Salmo 34,17-21.23: Pero el Señor rechaza a los que hacen el mal para borrar su recuerdo de la tierra. / Cuando ellos claman, el Señor los escucha y los libra de todas sus angustias. / El Señor está cerca del que sufre y salva a los que están abatidos. / El justo padece muchos males, pero el Señor lo libra de ellos. / Él cuida todos sus huesos, no se quebrará ni uno solo. / Pero el Señor rescata a sus servidores, y los que se refugian en Él no serán castigados.
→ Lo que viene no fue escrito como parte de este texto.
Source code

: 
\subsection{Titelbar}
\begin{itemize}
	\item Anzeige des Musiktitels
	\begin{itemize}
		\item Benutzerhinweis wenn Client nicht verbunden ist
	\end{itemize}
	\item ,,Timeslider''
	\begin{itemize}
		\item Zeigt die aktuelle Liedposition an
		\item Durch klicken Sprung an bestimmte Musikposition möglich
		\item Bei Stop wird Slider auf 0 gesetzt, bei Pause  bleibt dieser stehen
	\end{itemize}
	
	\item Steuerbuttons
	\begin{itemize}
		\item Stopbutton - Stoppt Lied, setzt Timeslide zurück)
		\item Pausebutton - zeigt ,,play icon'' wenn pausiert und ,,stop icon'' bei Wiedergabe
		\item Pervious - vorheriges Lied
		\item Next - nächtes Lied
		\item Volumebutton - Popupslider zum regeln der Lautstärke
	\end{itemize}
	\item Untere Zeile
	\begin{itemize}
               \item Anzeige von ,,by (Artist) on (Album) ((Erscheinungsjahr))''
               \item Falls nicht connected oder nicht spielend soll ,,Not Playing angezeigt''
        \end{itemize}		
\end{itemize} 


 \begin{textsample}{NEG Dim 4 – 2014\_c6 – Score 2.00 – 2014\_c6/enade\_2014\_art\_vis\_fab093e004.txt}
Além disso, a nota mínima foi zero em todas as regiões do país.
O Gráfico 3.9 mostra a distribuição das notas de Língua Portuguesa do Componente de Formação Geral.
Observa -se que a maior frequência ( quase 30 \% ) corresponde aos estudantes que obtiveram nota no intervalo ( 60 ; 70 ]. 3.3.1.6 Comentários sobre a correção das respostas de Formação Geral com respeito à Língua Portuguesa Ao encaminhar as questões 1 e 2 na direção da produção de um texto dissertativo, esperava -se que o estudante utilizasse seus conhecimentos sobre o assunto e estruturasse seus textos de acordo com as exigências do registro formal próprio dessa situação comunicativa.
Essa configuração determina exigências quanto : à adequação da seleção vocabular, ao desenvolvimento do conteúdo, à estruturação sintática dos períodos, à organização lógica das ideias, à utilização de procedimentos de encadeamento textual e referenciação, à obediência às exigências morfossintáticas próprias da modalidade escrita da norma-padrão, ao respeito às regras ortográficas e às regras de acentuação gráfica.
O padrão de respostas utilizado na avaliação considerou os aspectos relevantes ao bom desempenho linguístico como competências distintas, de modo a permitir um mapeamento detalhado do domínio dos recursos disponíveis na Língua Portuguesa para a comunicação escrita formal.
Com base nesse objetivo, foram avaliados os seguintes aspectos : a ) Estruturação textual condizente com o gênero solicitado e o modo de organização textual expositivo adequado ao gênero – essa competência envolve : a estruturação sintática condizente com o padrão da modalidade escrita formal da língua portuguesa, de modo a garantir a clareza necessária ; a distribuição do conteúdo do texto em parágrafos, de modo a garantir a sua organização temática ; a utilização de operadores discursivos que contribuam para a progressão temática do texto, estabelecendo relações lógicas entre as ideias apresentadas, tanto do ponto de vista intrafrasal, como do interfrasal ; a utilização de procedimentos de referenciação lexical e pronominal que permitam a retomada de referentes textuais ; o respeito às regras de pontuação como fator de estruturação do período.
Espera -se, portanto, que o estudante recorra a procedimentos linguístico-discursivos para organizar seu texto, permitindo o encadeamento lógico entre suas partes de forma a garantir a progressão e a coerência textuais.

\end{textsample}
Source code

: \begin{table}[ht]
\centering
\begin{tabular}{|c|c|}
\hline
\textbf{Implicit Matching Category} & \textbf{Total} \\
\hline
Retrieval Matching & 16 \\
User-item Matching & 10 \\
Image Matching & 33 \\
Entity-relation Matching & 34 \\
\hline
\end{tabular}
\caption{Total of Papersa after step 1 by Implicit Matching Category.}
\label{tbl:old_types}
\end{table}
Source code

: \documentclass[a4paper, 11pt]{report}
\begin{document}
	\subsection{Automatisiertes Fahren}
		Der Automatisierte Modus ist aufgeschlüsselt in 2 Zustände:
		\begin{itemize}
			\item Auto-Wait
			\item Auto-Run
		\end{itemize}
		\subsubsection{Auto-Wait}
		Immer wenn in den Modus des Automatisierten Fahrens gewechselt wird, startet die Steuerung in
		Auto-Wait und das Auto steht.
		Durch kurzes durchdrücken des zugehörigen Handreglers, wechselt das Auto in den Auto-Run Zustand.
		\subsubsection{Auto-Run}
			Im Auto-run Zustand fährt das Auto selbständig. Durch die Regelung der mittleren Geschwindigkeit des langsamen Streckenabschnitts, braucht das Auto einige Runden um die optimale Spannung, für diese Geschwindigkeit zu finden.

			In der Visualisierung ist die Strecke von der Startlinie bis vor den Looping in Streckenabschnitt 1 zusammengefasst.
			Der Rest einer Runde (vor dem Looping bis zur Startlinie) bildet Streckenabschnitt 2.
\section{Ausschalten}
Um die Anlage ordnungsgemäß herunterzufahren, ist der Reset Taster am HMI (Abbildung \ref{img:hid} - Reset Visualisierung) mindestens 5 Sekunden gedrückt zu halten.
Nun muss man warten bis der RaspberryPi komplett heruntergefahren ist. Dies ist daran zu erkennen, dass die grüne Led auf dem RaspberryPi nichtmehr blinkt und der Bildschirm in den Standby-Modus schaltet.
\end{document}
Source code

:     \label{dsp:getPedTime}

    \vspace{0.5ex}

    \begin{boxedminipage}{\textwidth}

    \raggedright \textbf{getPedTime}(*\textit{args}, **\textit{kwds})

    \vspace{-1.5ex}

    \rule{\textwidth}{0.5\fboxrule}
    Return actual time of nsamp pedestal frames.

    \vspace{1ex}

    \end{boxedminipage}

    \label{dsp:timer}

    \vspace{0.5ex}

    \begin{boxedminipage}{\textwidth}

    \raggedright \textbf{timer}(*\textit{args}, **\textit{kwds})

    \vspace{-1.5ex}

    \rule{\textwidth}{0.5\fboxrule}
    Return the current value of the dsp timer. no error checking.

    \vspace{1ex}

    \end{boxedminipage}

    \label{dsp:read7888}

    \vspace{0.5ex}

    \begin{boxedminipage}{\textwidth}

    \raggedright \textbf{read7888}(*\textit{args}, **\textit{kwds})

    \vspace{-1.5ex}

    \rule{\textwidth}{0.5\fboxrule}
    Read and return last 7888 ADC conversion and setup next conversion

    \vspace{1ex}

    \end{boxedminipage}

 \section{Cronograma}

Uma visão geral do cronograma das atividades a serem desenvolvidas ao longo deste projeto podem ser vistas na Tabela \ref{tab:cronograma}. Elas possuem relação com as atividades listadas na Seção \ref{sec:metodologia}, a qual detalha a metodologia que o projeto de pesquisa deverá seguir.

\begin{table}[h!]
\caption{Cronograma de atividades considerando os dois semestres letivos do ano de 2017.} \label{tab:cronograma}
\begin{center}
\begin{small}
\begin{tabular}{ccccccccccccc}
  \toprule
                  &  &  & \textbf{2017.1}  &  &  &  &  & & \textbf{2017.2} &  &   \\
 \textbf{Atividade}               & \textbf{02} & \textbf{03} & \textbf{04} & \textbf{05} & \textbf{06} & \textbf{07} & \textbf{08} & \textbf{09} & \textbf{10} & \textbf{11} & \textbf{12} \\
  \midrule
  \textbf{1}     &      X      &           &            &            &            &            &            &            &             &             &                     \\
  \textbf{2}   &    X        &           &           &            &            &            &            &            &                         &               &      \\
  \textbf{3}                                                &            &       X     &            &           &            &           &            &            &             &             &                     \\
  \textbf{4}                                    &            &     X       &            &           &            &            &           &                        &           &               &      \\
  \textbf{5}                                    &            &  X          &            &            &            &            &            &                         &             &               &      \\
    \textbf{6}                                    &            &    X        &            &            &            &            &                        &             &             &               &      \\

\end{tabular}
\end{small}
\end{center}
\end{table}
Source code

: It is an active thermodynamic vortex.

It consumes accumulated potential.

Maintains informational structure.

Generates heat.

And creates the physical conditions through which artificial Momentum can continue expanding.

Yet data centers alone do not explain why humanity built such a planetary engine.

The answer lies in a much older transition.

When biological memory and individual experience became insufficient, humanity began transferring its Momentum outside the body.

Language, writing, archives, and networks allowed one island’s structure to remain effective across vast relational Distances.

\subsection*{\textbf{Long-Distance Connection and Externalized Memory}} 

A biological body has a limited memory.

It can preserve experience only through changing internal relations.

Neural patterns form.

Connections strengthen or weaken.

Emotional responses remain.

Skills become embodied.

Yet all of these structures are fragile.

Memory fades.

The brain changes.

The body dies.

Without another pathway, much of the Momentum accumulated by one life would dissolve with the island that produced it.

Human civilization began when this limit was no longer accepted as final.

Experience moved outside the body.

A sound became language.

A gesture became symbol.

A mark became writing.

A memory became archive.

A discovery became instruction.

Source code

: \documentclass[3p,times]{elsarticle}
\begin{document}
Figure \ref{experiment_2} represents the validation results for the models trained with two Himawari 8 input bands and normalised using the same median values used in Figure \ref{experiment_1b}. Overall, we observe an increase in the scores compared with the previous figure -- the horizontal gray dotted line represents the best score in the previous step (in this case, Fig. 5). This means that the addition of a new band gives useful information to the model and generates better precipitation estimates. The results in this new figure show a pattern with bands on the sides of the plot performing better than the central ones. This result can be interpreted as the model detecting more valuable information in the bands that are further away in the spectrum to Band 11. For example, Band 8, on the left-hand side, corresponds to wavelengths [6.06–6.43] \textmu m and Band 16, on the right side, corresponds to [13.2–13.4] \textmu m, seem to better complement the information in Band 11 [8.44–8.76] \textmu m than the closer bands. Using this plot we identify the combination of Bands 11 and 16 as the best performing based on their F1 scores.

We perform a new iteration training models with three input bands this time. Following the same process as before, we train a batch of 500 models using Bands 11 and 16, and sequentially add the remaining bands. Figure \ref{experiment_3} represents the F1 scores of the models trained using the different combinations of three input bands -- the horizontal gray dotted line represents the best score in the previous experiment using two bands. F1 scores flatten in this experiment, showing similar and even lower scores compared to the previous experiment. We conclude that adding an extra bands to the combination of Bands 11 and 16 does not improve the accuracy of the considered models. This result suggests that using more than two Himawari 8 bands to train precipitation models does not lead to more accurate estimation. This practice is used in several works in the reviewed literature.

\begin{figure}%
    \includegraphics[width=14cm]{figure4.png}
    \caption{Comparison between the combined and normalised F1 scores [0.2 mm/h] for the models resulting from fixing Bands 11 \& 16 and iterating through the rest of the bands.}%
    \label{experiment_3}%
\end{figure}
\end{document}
Evangelio según San Juan 7,1-2.10.25-30: Después de esto, Jesús recorría la Galilea; no quería transitar por Judea porque los judíos intentaban matarlo. Se acercaba la fiesta judía de las Tiendas. Sin embargo, cuando sus hermanos subieron para la fiesta, también Él subió, pero en secreto, sin hacerse ver. Algunos de Jerusalén decían: "¿No es este aquel a quien querían matar? ¡Y miren cómo habla abiertamente y nadie le dice nada! ¿Habrán reconocido las autoridades que es verdaderamente el Mesías? Pero nosotros sabemos de dónde es este; en cambio, cuando venga el Mesías, nadie sabrá de dónde es". Entonces Jesús, que enseñaba en el Templo, exclamó: "¿Así que ustedes me conocen y saben de dónde soy? Sin embargo, yo no vine por mi propia cuenta; pero el que me envió dice la verdad, y ustedes no lo conocen. Yo sí lo conozco, porque vengo de Él y es Él el que me envió". Entonces quisieron detenerlo, pero nadie puso las manos sobre Él, porque todavía no había llegado su hora.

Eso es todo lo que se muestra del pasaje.